Se afetar pelo que pensa é dádiva da maldição em ser gente.
Não conseguimos, felizmente, capturar o terror do Real totalmente. O esforço nos permite, parcialmente e apenas, escapar da angústia flertando com o Imaginário e, quando possível, um pouco de elaboração no Simbólico.A afirmação "Se afetar pelo que pensa é dádiva da maldição em ser gente" suscita reflexões profundas sobre a condição humana, especialmente quando analisada sob a perspectiva da psicanálise lacaniana. Essa proposta nos leva a considerar a intricada relação entre pensamento, afeto e a estrutura da subjetividade.
A expressão "dádiva da maldição" encapsula uma dualidade fundamental da experiência humana. O ato de pensar confere ao ser humano uma capacidade única de introspecção e autocrítica, permitindo-lhe questionar sua própria existência e lugar no mundo. No entanto, essa liberdade de pensamento também acarreta um fardo. Somos constantemente confrontados com angústias e ansiedades que emergem do inconsciente. Lacan afirma que "o inconsciente é estruturado como uma linguagem", o que implica que a linguagem, embora possibilite a expressão de nossos pensamentos e emoções, também nos confronta com a confusão presente na contradição em nossos desejos e medos.

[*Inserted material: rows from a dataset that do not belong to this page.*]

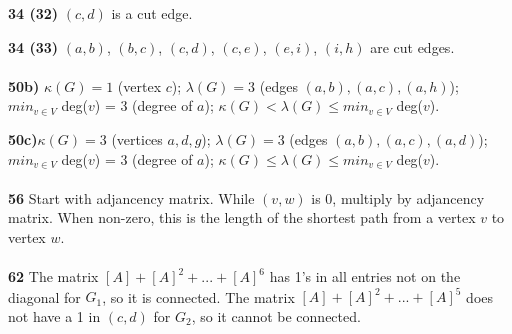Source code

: \documentclass{article}
\begin{document}
\noindent\textbf{34 (32)} $(c,d)$ is a cut edge.

\noindent\textbf{34 (33)} $(a,b)$, $(b,c)$, $(c,d)$, $(c,e)$, $(e,i)$, $(i,h)$ are cut edges.
\\\\\noindent\textbf{50b)} $\kappa (G) = 1$ (vertex $c$); $\lambda (G) = 3$ (edges $(a,b),(a,c),(a,h)$); $min_{v\in V}$ deg($v$) = 3 (degree of $a$); $\kappa (G) < \lambda (G) \le min_{v\in V}$ deg($v$).

\noindent\textbf{50c)}$\kappa (G) = 3$ (vertices $a,d,g$); $\lambda (G) = 3$ (edges $(a,b),(a,c),(a,d)$); $min_{v\in V}$ deg($v$) = 3 (degree of $a$); $\kappa (G) \le \lambda (G) \le min_{v\in V}$ deg($v$).
\\\\\noindent\textbf{56} Start with adjancency matrix. While $(v,w)$ is 0, multiply by adjancency matrix. When non-zero, this is the length of the shortest path from a vertex $v$ to vertex $w$. 
\\\\\noindent\textbf{62} The matrix $[A]+[A]^2+...+[A]^6$ has 1's in all entries not on the diagonal for $G_1$, so it is connected. The matrix $[A]+[A]^2+...+[A]^5$ does not have a 1 in $(c,d)$ for $G_2$, so it cannot be connected. 
\end{document}
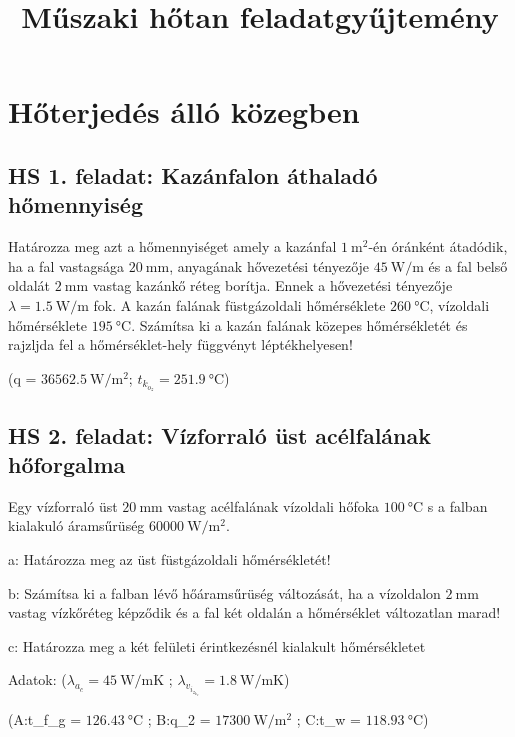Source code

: \documentclass[11pt, a4paper]{report}
\author{}
\title{Műszaki hőtan feladatgyűjtemény}
\begin{document}
\chapter{Hőterjedés álló közegben}
\section*{HS 1. feladat: Kazánfalon áthaladó hőmennyiség}
Határozza meg azt a hőmennyiséget amely a kazánfal $\SI{1}{\meter^2}$-én óránként átadódik, ha a fal vastagsága $\SI{20}{\milli\meter}$, anyagának hővezetési tényezője $\SI{45}{\watt\per\meter}$ és a fal belső oldalát $\SI{2}{\milli\meter}$ vastag kazánkő réteg borítja. Ennek a hővezetési tényezője $\lambda = \SI{1.5}{\watt\per\meter}$ fok. A kazán falának füstgázoldali hőmérséklete $\SI{260}{\celsius}$, vízoldali hőmérséklete $\SI{195}{\celsius}$. Számítsa ki a kazán falának közepes hőmérsékletét és rajzljda fel a hőmérséklet-hely függvényt léptékhelyesen!

        (q =  $ \SI{36562,5}{\watt\per\meter^2}$; $t_k_o_z =  \SI{251.9}{\celsius}$)
        
        
\section*{HS 2. feladat: Vízforraló üst acélfalának hőforgalma}
Egy vízforraló üst $\SI{20}{\milli\meter}$ vastag acélfalának vízoldali hőfoka $\SI{100}{\celsius}$ s a falban kialakuló áramsűrüség $\SI{60000}{\watt\per\meter^2}$.

\vspace{1mm}
\noindent a: Határozza meg az üst füstgázoldali hőmérsékletét!

\vspace{1mm}
\noindent b: Számítsa ki a falban lévő hőáramsűrüség változását, ha a vízoldalon $\SI{2}{\milli\meter}$ vastag vízkőréteg képződik és a fal két oldalán a hőmérséklet változatlan marad!

\vspace{1mm}
\noindent c: Határozza meg a két felületi érintkezésnél kialakult hőmérsékletet

\vspace{1mm}
\noindent Adatok:    ($\lambda_a_c = \SI{45}{\watt\per\meter\K}$ ;
                     $\lambda_v_i_z_k_o = \SI{1,8}{\watt\per\meter\K}$)
                     
\vspace{1mm}
(A:t_f_g = $\SI{126,43}{\celsius}$ ; B:q_2 = $\SI{17300}{\watt\per\meter^2}$ ; C:t_w = $\SI{118,93}{\celsius}$)




\end{document}
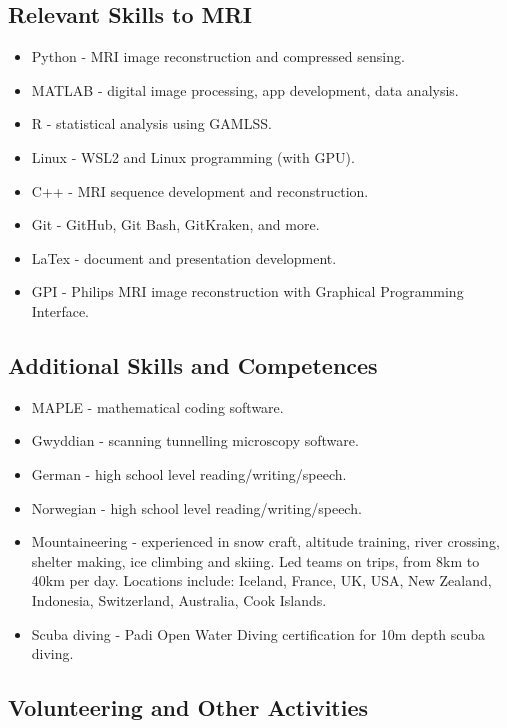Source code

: \documentclass[12pt,]{scrartcl}
\begin{document}
\subsection{Relevant Skills to MRI}\label{relevant-skills}
\begin{itemize}
  \leftskip-0.25in
    \item Python - MRI image reconstruction and compressed sensing.
    \item MATLAB - digital image processing, app development, data analysis.
    \item R - statistical analysis using GAMLSS.
    \item Linux - WSL2 and Linux programming (with GPU).
    \item C++ - MRI sequence development and reconstruction.
    \item Git - GitHub, Git Bash, GitKraken, and more.
    \item LaTex - document and presentation development.
    \item GPI - Philips MRI image reconstruction with Graphical Programming Interface.

\end{itemize}

\subsection{Additional Skills and Competences}\label{additional-skills-competences}
\begin{itemize}
  \leftskip-0.25in
    \item MAPLE - mathematical coding software.
    \item Gwyddian - scanning tunnelling microscopy software.
    \item German - high school level reading/writing/speech. 
    \item Norwegian - high school level reading/writing/speech. 
    \item Mountaineering - experienced in snow craft, altitude training, river crossing, shelter making, ice climbing and skiing. Led teams on trips, from 8km to 40km per day. Locations include: Iceland, France, UK, USA, New Zealand, Indonesia, Switzerland, Australia, Cook Islands.
    \item Scuba diving - Padi Open Water Diving certification for 10m depth scuba diving. 

\end{itemize}

\subsection{Volunteering and Other Activities}\label{volunteering-other-activities}
\end{document}
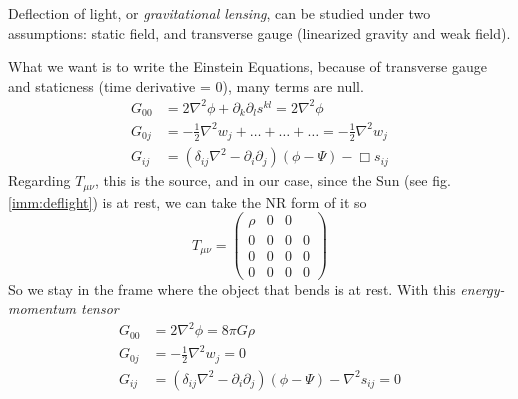 \bigskip
Deflection of light, or \emph{gravitational lensing}, can be studied under two assumptions: static field, and transverse gauge (linearized gravity and weak field).\par
What we want is to write the Einstein Equations, because of transverse gauge and staticness (time derivative = 0), many terms are null.
\begin{align}
	G_{00}& = 2\nabla ^{2}\phi  + \partial_{k}\partial_{l}s^{kl} = 2\nabla ^{2}\phi \\
	G_{0j}& = -\frac{1}{2}\nabla ^{2}w_{j}+ \ldots +\ldots +\ldots  = -\frac{1}{2}\nabla ^{2}w_{j} \\
G_{ij} & = \left( \delta _{ij}\nabla ^{2}-\partial_{i}\partial_{j} \right)\left( \phi -\Psi  \right)- \Box s_{ij} 
\end{align}
Regarding $T_{\mu \nu }$, this is the source, and in our case, since the Sun (see fig. \ref{imm:deflight}) is at rest, we can take the NR form of it so
\[
T_{\mu \nu } = \begin{pmatrix}
\rho  & 0 & 0 \\
0 & 0 & 0 & 0 \\
0 & 0 & 0 & 0 \\
0 & 0 & 0 & 0
\end{pmatrix} 
\]
So we stay in the frame where the object that bends is at rest. With this \emph{energy-momentum tensor} 
\begin{align}
	G_{00} &= 2\nabla ^{2}\phi = 8\pi G \rho \\
	G_{0j} &= -\frac{1}{2}\nabla ^{2}w_{j} = 0 \\
	G_{ij} &= \left( \delta _{ij}\nabla ^{2}- \partial_{i}\partial_{j} \right)\left( \phi -\Psi  \right)- \nabla ^{2}s_{ij} = 0
\end{align}
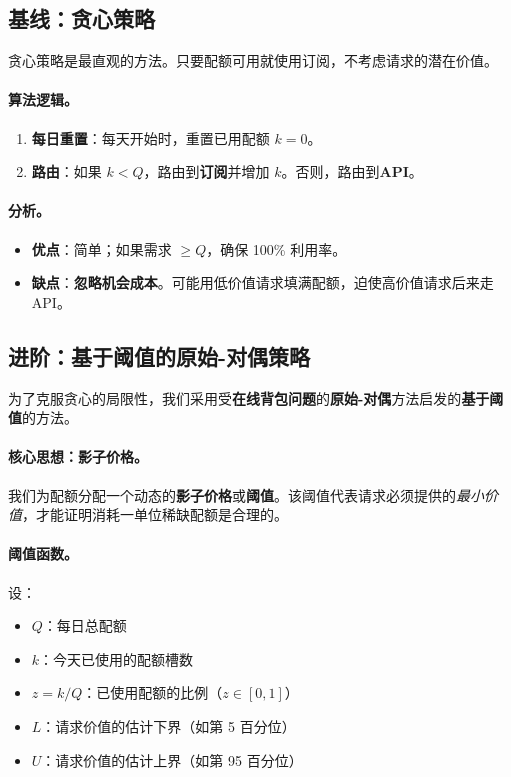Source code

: \documentclass[11pt]{article}
\begin{document}
\subsection{基线：贪心策略}

贪心策略是最直观的方法。只要配额可用就使用订阅，不考虑请求的潜在价值。

\paragraph{算法逻辑。}
\begin{enumerate}
  \item \textbf{每日重置}：每天开始时，重置已用配额 $k = 0$。
  \item \textbf{路由}：如果 $k < Q$，路由到\textbf{订阅}并增加 $k$。否则，路由到\textbf{API}。
\end{enumerate}

\paragraph{分析。}
\begin{itemize}
  \item \textbf{优点}：简单；如果需求 $\ge Q$，确保 100\% 利用率。
  \item \textbf{缺点}：\textbf{忽略机会成本}。可能用低价值请求填满配额，迫使高价值请求后来走 API。
\end{itemize}

\subsection{进阶：基于阈值的原始-对偶策略}

为了克服贪心的局限性，我们采用受\textbf{在线背包问题}的\textbf{原始-对偶}方法启发的\textbf{基于阈值}的方法。

\paragraph{核心思想：影子价格。}
我们为配额分配一个动态的\textbf{影子价格}或\textbf{阈值}。该阈值代表请求必须提供的\emph{最小价值}，才能证明消耗一单位稀缺配额是合理的。

\paragraph{阈值函数。}
设：
\begin{itemize}
  \item $Q$：每日总配额
  \item $k$：今天已使用的配额槽数
  \item $z = k/Q$：已使用配额的比例（$z \in [0, 1]$）
  \item $L$：请求价值的估计下界（如第 5 百分位）
  \item $U$：请求价值的估计上界（如第 95 百分位）
\end{itemize}
\end{document}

Quando analisamos a afirmação de que "não conseguimos, felizmente, capturar o terror do Real
totalmente", reconhecemos a natureza esquiva do Real na teoria lacaniana. O Real, em sua essência, é aquilo que resiste à simbolização, uma realidade que não se deixa prender por palavras ou representações. Lacan descreve o Real como "aquilo que não cessa de não se inscrever", indicando que sempre há uma parte da experiência humana que escapa à nossa compreensão. Essa inatingibilidade do Real gera uma angústia existencial que nos impõe o desafio de confrontar o desconhecido.
A menção ao "flertar com o Imaginário" revela uma estratégia comum que o ser humano adota para lidar com a angústia gerada pela falta. O Imaginário, que se relaciona com as identidades que construímos e com as imagens que projetamos, oferece um espaço de refúgio emocional. Lacan aponta que "o narciso se liga à imagem do eu", sugerindo que buscamos a construção de um eu idealizado, como uma forma de enfrentar a insegurança inerente ao fato de ser gente. Essa busca por imagem e identidade oferece uma sensação de completude, mesmo que ilusória e, quase sempre, efêmera.
Por fim, a ideia de que podemos realizar "um pouco de elaboração no Simbólico" evidencia a importância da linguagem e dos códigos culturais em nossa experiência. O Simbólico serve como um recurso vital para a estruturação da realidade e da subjetividade, permitindo-nos atribuir significados às experiências e encontrar uma forma de expressá-las. Lacan afirma que "o significante representa o sujeito para um outro significante", o que demonstra como a comunicação simbólica é essencial para o entendimento de nós mesmos e de nossas relações.
Assim, a reflexão proposta aqui em questão realça as tensões intrínsecas à condição de sermos humanizados. A interrelação entre o que pensamos, o que sentimos, e a realidade que nos cerca forma um campo de luta e descoberta. A psicanálise lacaniana nos proporciona uma compreensão mais ampla dessa complexidade, revelando que a angústia, embora desconfortável, é uma parte vital da nossa experiência de existência e do desafio de aceitar que somos humanos mobilizados para ser deuses.